PROMPT: Using the data below, show every line where the word "Frustrulespictures" occurs.
:: DATA FOR ANALYSIS ::
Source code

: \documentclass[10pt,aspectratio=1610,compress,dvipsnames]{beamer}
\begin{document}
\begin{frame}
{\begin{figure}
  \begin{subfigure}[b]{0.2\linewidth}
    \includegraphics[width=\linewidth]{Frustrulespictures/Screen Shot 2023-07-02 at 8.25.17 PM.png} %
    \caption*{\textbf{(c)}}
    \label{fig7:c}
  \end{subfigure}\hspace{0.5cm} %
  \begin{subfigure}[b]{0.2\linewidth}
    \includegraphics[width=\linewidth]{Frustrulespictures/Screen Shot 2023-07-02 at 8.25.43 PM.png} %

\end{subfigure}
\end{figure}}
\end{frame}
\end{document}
:::
EXERCISE RESPONSE:
    \includegraphics[width=\linewidth]{Frustrulespictures/Screen Shot 2023-07-02 at 8.25.17 PM.png} %
    \includegraphics[width=\linewidth]{Frustrulespictures/Screen Shot 2023-07-02 at 8.25.43 PM.png} %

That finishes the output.